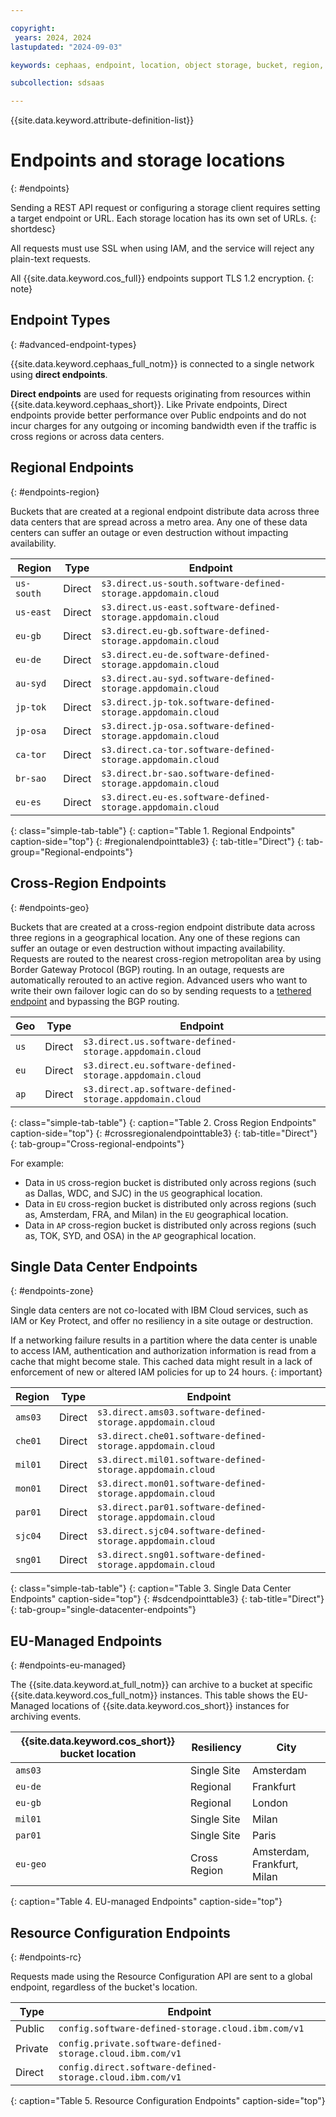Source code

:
 ```yaml
---

copyright:
 years: 2024, 2024
lastupdated: "2024-09-03"

keywords: cephaas, endpoint, location, object storage, bucket, region, rclone, resiliency

subcollection: sdsaas

---
```


{{site.data.keyword.attribute-definition-list}}

# Endpoints and storage locations
{: #endpoints}

Sending a REST API request or configuring a storage client requires setting a target endpoint or URL. Each storage location has its own set of URLs.
{: shortdesc}

All requests must use SSL when using IAM, and the service will reject any plain-text requests.

All {{site.data.keyword.cos_full}} endpoints support TLS 1.2 encryption.
{: note}


## Endpoint Types
{: #advanced-endpoint-types}

{{site.data.keyword.cephaas_full_notm}} is connected to a single network using **direct endpoints**.

**Direct endpoints** are used for requests originating from resources within {{site.data.keyword.cephaas_short}}. Like Private endpoints, Direct endpoints provide better performance over Public endpoints and do not incur charges for any outgoing or incoming bandwidth even if the traffic is cross regions or across data centers.


## Regional Endpoints
{: #endpoints-region}

Buckets that are created at a regional endpoint distribute data across three data centers that are spread across a metro area. Any one of these data centers can suffer an outage or even destruction without impacting availability.


| Region     | Type   | Endpoint                                                  |
| ---------- | ------ | --------------------------------------------------------- |
| `us-south` | Direct | `s3.direct.us-south.software-defined-storage.appdomain.cloud` |
| `us-east`  | Direct | `s3.direct.us-east.software-defined-storage.appdomain.cloud`  |
| `eu-gb`    | Direct | `s3.direct.eu-gb.software-defined-storage.appdomain.cloud`    |
| `eu-de`    | Direct | `s3.direct.eu-de.software-defined-storage.appdomain.cloud`    |
| `au-syd`   | Direct | `s3.direct.au-syd.software-defined-storage.appdomain.cloud`   |
| `jp-tok`   | Direct | `s3.direct.jp-tok.software-defined-storage.appdomain.cloud`   |
| `jp-osa`   | Direct | `s3.direct.jp-osa.software-defined-storage.appdomain.cloud`   |
| `ca-tor`   | Direct | `s3.direct.ca-tor.software-defined-storage.appdomain.cloud`   |
| `br-sao`   | Direct | `s3.direct.br-sao.software-defined-storage.appdomain.cloud`   |
| `eu-es`    | Direct | `s3.direct.eu-es.software-defined-storage.appdomain.cloud`    |
{: class="simple-tab-table"}
{: caption="Table 1. Regional Endpoints" caption-side="top"}
{: #regionalendpointtable3}
{: tab-title="Direct"}
{: tab-group="Regional-endpoints"}

## Cross-Region Endpoints
{: #endpoints-geo}

Buckets that are created at a cross-region endpoint distribute data across three regions in a geographical location. Any one of these regions can suffer an outage or even destruction without impacting availability. Requests are routed to the nearest cross-region metropolitan area by using Border Gateway Protocol (BGP) routing. In an outage, requests are automatically rerouted to an active region. Advanced users who want to write their own failover logic can do so by sending requests to a [tethered endpoint](/docs/sdsaas?topic=sdsaas-advanced-endpoints) and bypassing the BGP routing.


| Geo    | Type   | Endpoint                                            |
| ------ | ------ | --------------------------------------------------- |
| `us`   | Direct | `s3.direct.us.software-defined-storage.appdomain.cloud` |
| `eu`   | Direct | `s3.direct.eu.software-defined-storage.appdomain.cloud` |
| `ap`   | Direct | `s3.direct.ap.software-defined-storage.appdomain.cloud` |
{: class="simple-tab-table"}
{: caption="Table 2. Cross Region Endpoints" caption-side="top"}
{: #crossregionalendpointtable3}
{: tab-title="Direct"}
{: tab-group="Cross-regional-endpoints"}

For example:

* Data in `US` cross-region bucket is distributed only across regions (such as Dallas, WDC, and SJC) in the `US` geographical location.
* Data in `EU` cross-region bucket is distributed only across regions (such as, Amsterdam, FRA, and Milan) in the `EU` geographical location.
* Data in `AP` cross-region bucket is distributed only across regions (such as, TOK, SYD, and OSA) in the `AP` geographical location.

## Single Data Center Endpoints
{: #endpoints-zone}

Single data centers are not co-located with IBM Cloud services, such as IAM or Key Protect, and offer no resiliency in a site outage or destruction.

If a networking failure results in a partition where the data center is unable to access IAM, authentication and authorization information is read from a cache that might become stale. This cached data might result in a lack of enforcement of new or altered IAM policies for up to 24 hours.
{: important}



| Region  | Type   | Endpoint                                               |
| ------- | ------ | ------------------------------------------------------ |
| `ams03` | Direct | `s3.direct.ams03.software-defined-storage.appdomain.cloud` |
| `che01` | Direct | `s3.direct.che01.software-defined-storage.appdomain.cloud` |
| `mil01` | Direct | `s3.direct.mil01.software-defined-storage.appdomain.cloud` |
| `mon01` | Direct | `s3.direct.mon01.software-defined-storage.appdomain.cloud` |
| `par01` | Direct | `s3.direct.par01.software-defined-storage.appdomain.cloud` |
| `sjc04` | Direct | `s3.direct.sjc04.software-defined-storage.appdomain.cloud` |
| `sng01` | Direct | `s3.direct.sng01.software-defined-storage.appdomain.cloud` |
{: class="simple-tab-table"}
{: caption="Table 3. Single Data Center Endpoints" caption-side="top"}
{: #sdcendpointtable3}
{: tab-title="Direct"}
{: tab-group="single-datacenter-endpoints"}



## EU-Managed Endpoints
{: #endpoints-eu-managed}

The {{site.data.keyword.at_full_notm}} can archive to a bucket at specific {{site.data.keyword.cos_full_notm}} instances. This table shows the EU-Managed locations of {{site.data.keyword.cos_short}} instances for archiving events.

| {{site.data.keyword.cos_short}} bucket location | Resiliency   | City                        |
| ----------------------------------------------- | ------------ | --------------------------- |
| `ams03`                                         | Single Site  | Amsterdam                   |
| `eu-de`                                         | Regional     | Frankfurt                   |
| `eu-gb`                                         | Regional     | London                      |
| `mil01`                                         | Single Site  | Milan                       |
| `par01`                                         | Single Site  | Paris                       |
| `eu-geo`                                        | Cross Region | Amsterdam, Frankfurt, Milan |
{: caption="Table 4. EU-managed Endpoints" caption-side="top"}

## Resource Configuration Endpoints
{: #endpoints-rc}

Requests made using the Resource Configuration API are sent to a global endpoint, regardless of the bucket's location.

| Type    | Endpoint                                               |
| ------- | ------------------------------------------------------ |
| Public  | `config.software-defined-storage.cloud.ibm.com/v1`         |
| Private | `config.private.software-defined-storage.cloud.ibm.com/v1` |
| Direct  | `config.direct.software-defined-storage.cloud.ibm.com/v1`  |
{: caption="Table 5. Resource Configuration Endpoints" caption-side="top"}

__What is being asked__. Copy out every line of the entries where the string "that" shows up.

__Task output__.
Buckets that are created at a regional endpoint distribute data across three data centers that are spread across a metro area. Any one of these data centers can suffer an outage or even destruction without impacting availability.
Buckets that are created at a cross-region endpoint distribute data across three regions in a geographical location. Any one of these regions can suffer an outage or even destruction without impacting availability. Requests are routed to the nearest cross-region metropolitan area by using Border Gateway Protocol (BGP) routing. In an outage, requests are automatically rerouted to an active region. Advanced users who want to write their own failover logic can do so by sending requests to a [tethered endpoint](/docs/sdsaas?topic=sdsaas-advanced-endpoints) and bypassing the BGP routing.
If a networking failure results in a partition where the data center is unable to access IAM, authentication and authorization information is read from a cache that might become stale. This cached data might result in a lack of enforcement of new or altered IAM policies for up to 24 hours.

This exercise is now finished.